Monday, June 17, 2013

Bergamot Lemon Curd

Busy Day Cake with bergamot lemon curd and garden strawberries

I made another batch of the Bergamot Lemon Curd over the weekend. What I didn't immediately lick off my fingers got used in the cake above or frozen for a burst of sunshine throughout the year.

Lemon curd makes a great topping for a simple cake. (One of our favorite cake recipes is Busy Day Cake, a recipe from an old Better Homes & Gardens cookbook. That's what I'm using in the picture above, tho I've added whole wheat. We often make it vegan using vegetable oil or vegan margarine and flax seed meal/water to replace the egg.)


Here's my recipe for Bergamot Lemon Curd:

* 1 Tbsp (or more) bergamot citrus zest (it freezes well)
* 3/4 cup sugar
* 3 eggs
* 1 cup bergamot citrus juice (it freezes well; OK to augment with a bit of regular lemon juice if needed)
* 4 Tbsp butter, cold, cut into pieces
* Double boiler or a pot-over-pot method for cooking
* Bowl with ice, ready for cooling (store in fridge until needed)
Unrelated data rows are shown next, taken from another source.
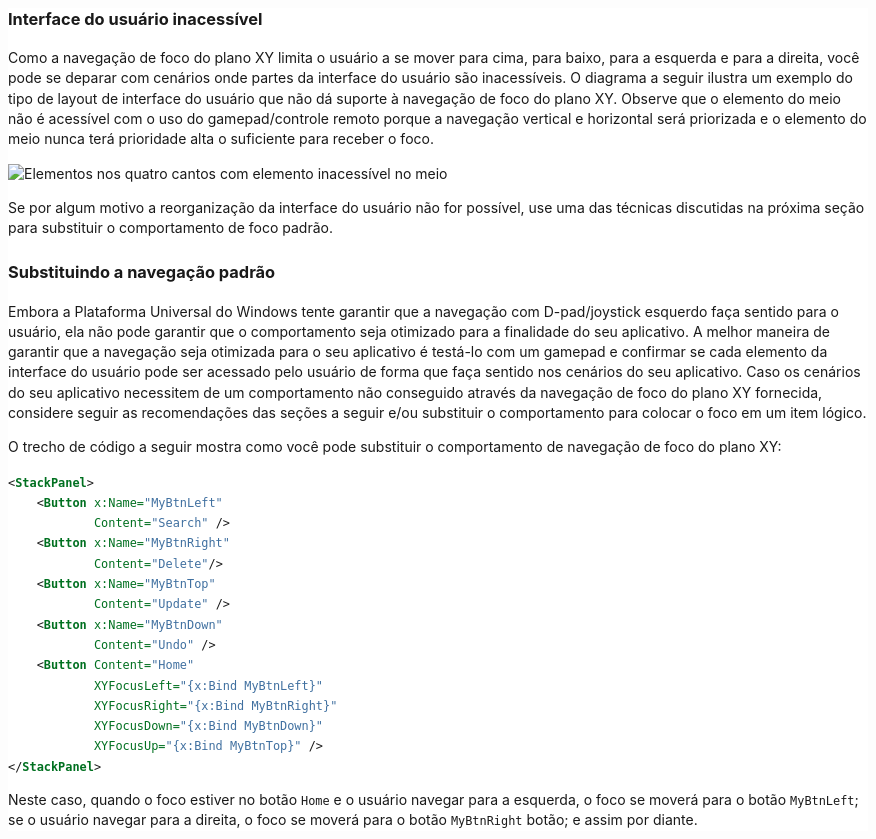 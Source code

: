 ### <a name="inaccessible-ui"></a>Interface do usuário inacessível

Como a navegação de foco do plano XY limita o usuário a se mover para cima, para baixo, para a esquerda e para a direita, você pode se deparar com cenários onde partes da interface do usuário são inacessíveis.
O diagrama a seguir ilustra um exemplo do tipo de layout de interface do usuário que não dá suporte à navegação de foco do plano XY.
Observe que o elemento do meio não é acessível com o uso do gamepad/controle remoto porque a navegação vertical e horizontal será priorizada e o elemento do meio nunca terá prioridade alta o suficiente para receber o foco.

![Elementos nos quatro cantos com elemento inacessível no meio](images/designing-for-tv/2d-navigation-best-practices-ui-layout-to-avoid.png)

Se por algum motivo a reorganização da interface do usuário não for possível, use uma das técnicas discutidas na próxima seção para substituir o comportamento de foco padrão.

### <a name="overriding-the-default-navigation"></a>Substituindo a navegação padrão

Embora a Plataforma Universal do Windows tente garantir que a navegação com D-pad/joystick esquerdo faça sentido para o usuário, ela não pode garantir que o comportamento seja otimizado para a finalidade do seu aplicativo.
A melhor maneira de garantir que a navegação seja otimizada para o seu aplicativo é testá-lo com um gamepad e confirmar se cada elemento da interface do usuário pode ser acessado pelo usuário de forma que faça sentido nos cenários do seu aplicativo. Caso os cenários do seu aplicativo necessitem de um comportamento não conseguido através da navegação de foco do plano XY fornecida, considere seguir as recomendações das seções a seguir e/ou substituir o comportamento para colocar o foco em um item lógico.

O trecho de código a seguir mostra como você pode substituir o comportamento de navegação de foco do plano XY:

```xml
<StackPanel>
    <Button x:Name="MyBtnLeft"
            Content="Search" />
    <Button x:Name="MyBtnRight"
            Content="Delete"/>
    <Button x:Name="MyBtnTop"
            Content="Update" />
    <Button x:Name="MyBtnDown"
            Content="Undo" />
    <Button Content="Home"  
            XYFocusLeft="{x:Bind MyBtnLeft}"
            XYFocusRight="{x:Bind MyBtnRight}"
            XYFocusDown="{x:Bind MyBtnDown}"
            XYFocusUp="{x:Bind MyBtnTop}" />
</StackPanel>
```

Neste caso, quando o foco estiver no botão `Home` e o usuário navegar para a esquerda, o foco se moverá para o botão `MyBtnLeft`; se o usuário navegar para a direita, o foco se moverá para o botão `MyBtnRight` botão; e assim por diante.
Get out the double boiler or pot-over-pot and bring the water to a boil. In the mean time, place the sugar and zest into a food processor and whirl until the rind is well dispersed throughout the sugar mixture.

Turn the water down to a simmer (low). Whisk the eggs in a separate bowl. Add the sugar/zest and lemon juice while whisking. Then pour into the double boiler and stir continuously with a wooden spoon until thickened, approximately 7 - 10 minutes. You may need to skim some foam and if any bits of egg coagulate and form chunks, fish them out. Stir in butter, a tablespoon at a time, until it's well combined. Then set over a bowl of ice to cool. Give it a stir every now and then.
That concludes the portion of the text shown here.